From Stench to Resource

From Stench to Resource

Author: Angewandte Chemie International Edition

Turning Waste into Raw Materials

No one who has cracked open a rotten egg will forget its infernal stench. Biofuel plants, sewage treatment plants, and petroleum refineries can generate substantial amounts of foul-smelling hydrogen sulfide gas, which is highly toxic at higher concentrations. In the journal Angewandte Chemie, a team of Australian and Chinese researchers has now introduced an innovative photoelectrochemical process in which solar energy is used to split this undesirable by-product into sulfur and hydrogen, converting it into a source of raw materials.

A variety of techniques have been used to remove hydrogen sulfide (H2S) from polluted exhaust gases and occasionally put it to further use. While sulfur can be extracted in some processes, the hydrogen cannot. This is unfortunate because hydrogen is actually an important energy source for future fuel-cell technology.

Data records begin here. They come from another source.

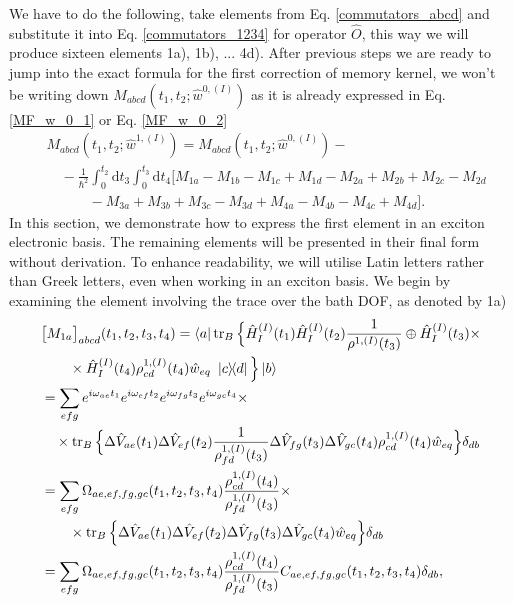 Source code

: We have to do the following, take elements from Eq. \ref{commutators_abcd} and substitute it into Eq. \ref{commutators_1234} for operator $\hat{O}$, this way we will produce sixteen elements 1a), 1b), ... 4d). After previous steps we are ready to jump into the exact formula for the first correction of memory kernel, we won't be writing down $M_{abcd}(t_1, t_2; \hat{w}^{0,(I)})$ as it is already expressed in Eq. \ref{MF_w_0_1} or Eq. \ref{MF_w_0_2}
\begin{equation}
\label{corrected_memory_kernel_decomposition}
    \begin{aligned}
    &M_{abcd}(t_1, t_2; \hat{w}^{1,(I)}) = M_{abcd}(t_1, t_2; \hat{w}^{0,(I)}) - \\
    &\quad -\frac{1}{\hbar^2} \int_{0}^{t_2} \mathrm{d} t_3 \int_{0}^{t_3} \mathrm{d} t_4 \Big[ M_{1a} - M_{1b} - M_{1c} + M_{1d} - M_{2a} + M_{2b} + M_{2c} - M_{2d}\\
    & \quad \quad \quad - M_{3a} + M_{3b} + M_{3c} - M_{3d} + M_{4a} - M_{4b} - M_{4c} + M_{4d}\Big].
    \end{aligned}
\end{equation}
In this section, we demonstrate how to express the first element in an exciton electronic basis. The remaining elements will be presented in their final form without derivation. To enhance readability, we will utilise Latin letters rather than Greek letters, even when working in an exciton basis. We begin by examining the element involving the trace over the bath DOF, as denoted by 1a)
\begin{equation}
\label{m_1a_rewriting_1}
    \begin{aligned}
    &\big[M_{1a}\big]_{abcd}(t_1, t_2, t_3, t_4) = \bra{a}\operatorname{tr}_B \Big\{ \hat{H}_{I}^{(I)}(t_1) \hat{H}_{I}^{(I)}(t_2) \frac{1}{\rho^{1, (I)}(t_3)} \oplus \hat{H}_{I}^{(I)}(t_3) \times \\
    & \quad \quad  \times\hat{H}_{I}^{(I)}(t_4) \rho^{1, (I)}_{cd}(t_4)\hat{w}_{eq}\ \ketbra{c}{d}\Big\} \ket{b}  \\
    & = \sum_{efg} e^{i \omega_{ae}t_1} e^{i \omega_{ef}t_2} e^{i \omega_{fg}t_3} e^{i \omega_{gc}t_4} \times \\ 
    & \quad \times \operatorname{tr}_B \Big\{ \Delta\hat{V}_{ae}(t_1) \Delta\hat{V}_{ef}(t_2) \frac{1}{\rho^{1, (I)}_{fd}(t_3)} \Delta\hat{V}_{fg}(t_3) \Delta\hat{V}_{gc}(t_4) \rho^{1, (I)}_{cd}(t_4) \hat{w}_{eq} \Big\}  \delta_{db}\\
    & = \sum_{efg} \Omega_{ae,ef,fg,gc}(t_1,t_2,t_3,t_4)\frac{\rho^{1, (I)}_{cd}(t_4)}{\rho^{1, (I)}_{fd}(t_3)} \times \\ 
    & \quad \quad \times \operatorname{tr}_B \Big\{ \Delta\hat{V}_{ae}(t_1) \Delta\hat{V}_{ef}(t_2) \Delta\hat{V}_{fg}(t_3) \Delta\hat{V}_{gc}(t_4)  \hat{w}_{eq}\Big\} \delta_{db}\\
    & = \sum_{efg} \Omega_{ae,ef,fg,gc}(t_1,t_2,t_3,t_4)\frac{\rho^{1, (I)}_{cd}(t_4)}{\rho^{1, (I)}_{fd}(t_3)}  C_{ae,ef,fg,gc}(t_1, t_2, t_3, t_4) \delta_{db},
    \end{aligned} 
\end{equation}
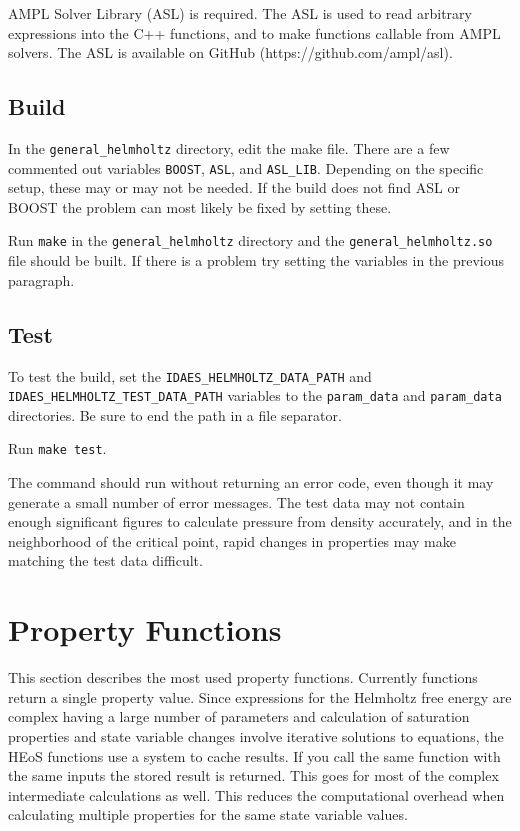 \documentclass[oneside]{book}
\begin{document}
AMPL Solver Library (ASL) is required. The ASL is used to read arbitrary expressions into the C++ functions, and to make functions callable from AMPL solvers.  The ASL is available on GitHub (https://github.com/ampl/asl).

\section{Build}

In the \texttt{general\_helmholtz} directory, edit the make file.  There are a few commented out variables \texttt{BOOST}, \texttt{ASL}, and \texttt{ASL\_LIB}.  Depending on the specific setup, these may or may not be needed.  If the build does not find ASL or BOOST the problem can most likely be fixed by setting these.

Run \texttt{make} in the \texttt{general\_helmholtz} directory and the \texttt{general\_helmholtz.so} file should be built.  If there is a problem try setting the variables in the previous paragraph.

\section{Test}

To test the build, set the \texttt{IDAES\_HELMHOLTZ\_DATA\_PATH} and \texttt{IDAES\_HELMHOLTZ\_TEST\_DATA\_PATH} variables to the \texttt{param\_data} and \texttt{param\_data} directories. Be sure to end the path in a file separator.

Run \texttt{make test}.

The command should run without returning an error code, even though it may generate a small number of error messages.  The test data may not contain enough significant figures to calculate pressure from density accurately, and in the neighborhood of the critical point, rapid changes in properties may make matching the test data difficult. 

\chapter{Property Functions}

This section describes the most used property functions.  Currently functions return a single property value. Since expressions for the Helmholtz free energy are complex having a large number of parameters and calculation of saturation properties and state variable changes involve iterative solutions to equations, the HEoS functions use a system to cache results.  If you call the same function with the same inputs the stored result is returned.  This goes for most of the complex intermediate calculations as well.  This reduces the computational overhead when calculating multiple properties for the same state variable values.
\end{document}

Unfortunately, it isn’t possible to split H2S to gain hydrogen and sulfur simultaneously. Approaches using photochemical splitting seem particularly attractive because solar energy could be used to meet the high energy demand of this reaction. However, no ecologically and economically feasible process has been found to date. This could now change thanks to a new approach developed by a team headed by Lianzhou Wang, University of Queensland, Australia, and Can Li, Chinese Academy of Sciences and Dalian Laboratory for Clean Energy, China.

Photochemical–Chemical Loop

Their success lies in a photochemical–chemical loop whose reactions are coupled through a redox pair. A redox pair is a combination of the reduced and oxidized form of the same element that can easily be interconverted. For their process, the researchers used either divalent and trivalent iron ions (Fe2+/Fe3+) or the iodide/triiodide (I/I3−) system.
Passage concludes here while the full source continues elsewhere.